Berlin.  Im Asylstreit der vergangenen Wochen wirkte die CSU gleich doppelt getrieben: Von der Rhetorik und dem Erfolg der AfD – und von der bayerischen Landtagswahl im Oktober. Die Folge: mit teils populistischen Forderungen schienen sich Horst Seehofer , Alexander Dobrindt und Markus Söder an die Rhetorik der AfD anzunähern.

Damit entfernte sich die CSU so weit von der CDU, dass es auf dem Höhepunkt des Asylstreits nicht mehr undenkbar schien, dass die CSU auch bundesweit antreten könnte – in Konkurrenz zur Schwesterpartei.

In einer Studie hat die Bertelsmann-Stiftung unter der Leitung von Robert Vehrkamp nun untersucht, ob eine bundesweite CSU überhaupt Chancen hätte, AfD-Sympathisanten für sich zu gewinnen. Dazu hat Vehrkamp die Wählerpotenziale analysiert . Er hat also untersucht, welche Wähler die Parteien im Bundestag theoretisch überhaupt mit ihren Inhalten erreichen. Im Interview mit unserer Redaktion erklärt Vehrkamp auch, warum sich die Union besser um die politische Mitte als um rechte Positionen kümmern sollte.

Herr Vehrkamp, die zentrale Aussage Ihrer Studie ist: Die CSU hat kaum Aussichten, potenzielle AfD-Wähler für sich zu gewinnen. Warum ist das so?

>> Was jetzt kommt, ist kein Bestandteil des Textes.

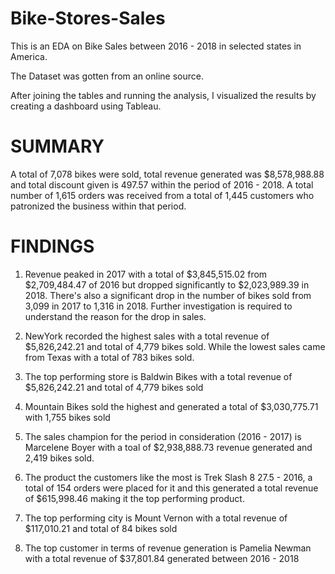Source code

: # Bike-Stores-Sales

This is an EDA on Bike Sales between 2016 - 2018 in selected states in America.

The Dataset was gotten from an online source.

After joining the tables and running the analysis, I visualized the results by creating a dashboard using Tableau.

# SUMMARY

A total of 7,078 bikes were sold, total revenue generated was $8,578,988.88 and total discount given is 497.57 within the period of 2016 - 2018. 
A total number of 1,615 orders was received from a total of 1,445 customers who patronized the business within that period.

# FINDINGS

1) Revenue peaked in 2017 with a total of $3,845,515.02 from $2,709,484.47 of 2016 but dropped significantly to $2,023,989.39 in 2018. 
   There's also a significant drop in the number of bikes sold from 3,099 in 2017 to 1,316 in 2018. 
   Further investigation is required to understand the reason for the drop in sales.

2) NewYork recorded the highest sales with a total revenue of $5,826,242.21 and total of 4,779 bikes sold. While the lowest sales came from Texas with a total of 783      bikes sold.

3) The top performing store is Baldwin Bikes with a total revenue of $5,826,242.21 and total of 4,779 bikes sold

4) Mountain Bikes sold the highest and generated a total of $3,030,775.71 with 1,755 bikes sold

5) The sales champion for the period in consideration (2016 - 2017) is Marcelene Boyer with a toal of $2,938,888.73 revenue generated and 2,419 bikes sold.

6) The product the customers like the most is Trek Slash 8 27.5 - 2016, a total of 154 orders were placed for it and this generated a total revenue of $615,998.46        making it the top performing product.

7) The top performing city is Mount Vernon with a total revenue of $117,010.21 and total of 84 bikes sold

8) The top customer in terms of revenue generation is Pamelia Newman with a total revenue of $37,801.84 generated between 2016 - 2018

Robert Vehrkamp: Weil die CSU eine Partei der politischen Mitte ist, und die AfD eine Partei im rechtspopulistischen Abseits. Die CSU müsste sehr viel rechter, populistischer, migrationsfeindlicher, europaskeptischer und globalisierungsskeptischer werden, als es ihrer Verortung in der politischen Mitte entspricht. Die CSU müsste ihre Verortung in der Mitte also preisgeben, um am rechtspopulistischen Rand des Wählerspektrums mit der AfD zu konkurrieren.

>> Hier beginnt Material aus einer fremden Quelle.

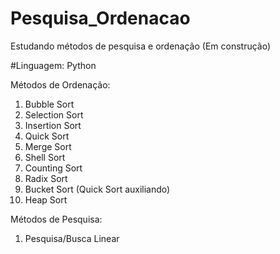 # Pesquisa_Ordenacao
Estudando métodos de pesquisa e ordenação (Em construção)

#Linguagem: Python

Métodos de Ordenação:
1. Bubble Sort
2. Selection Sort
3. Insertion Sort
4. Quick Sort
5. Merge Sort
6. Shell Sort
7. Counting Sort
8. Radix Sort
9. Bucket Sort (Quick Sort auxiliando)
10. Heap Sort

Métodos de Pesquisa:
1. Pesquisa/Busca Linear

Das wäre ein viel zu hoher Preis. Sie hätte in der Mitte viel mehr zu verlieren, als am rechten Rand zu gewinnen. Deshalb sollte die CSU auch die Auseinandersetzung mit der AfD aus der politischen Mitte führen, anstatt sich von den Rechtspopulisten treiben zu lassen, und deren Agenda, Positionen und Sprache nachzuahmen.

Die CSU scheint sich vor allem in der Zuwanderungspolitik trotzdem an Positionen der AfD anzunähern. Hat das gar keine Aussicht auf Erfolg?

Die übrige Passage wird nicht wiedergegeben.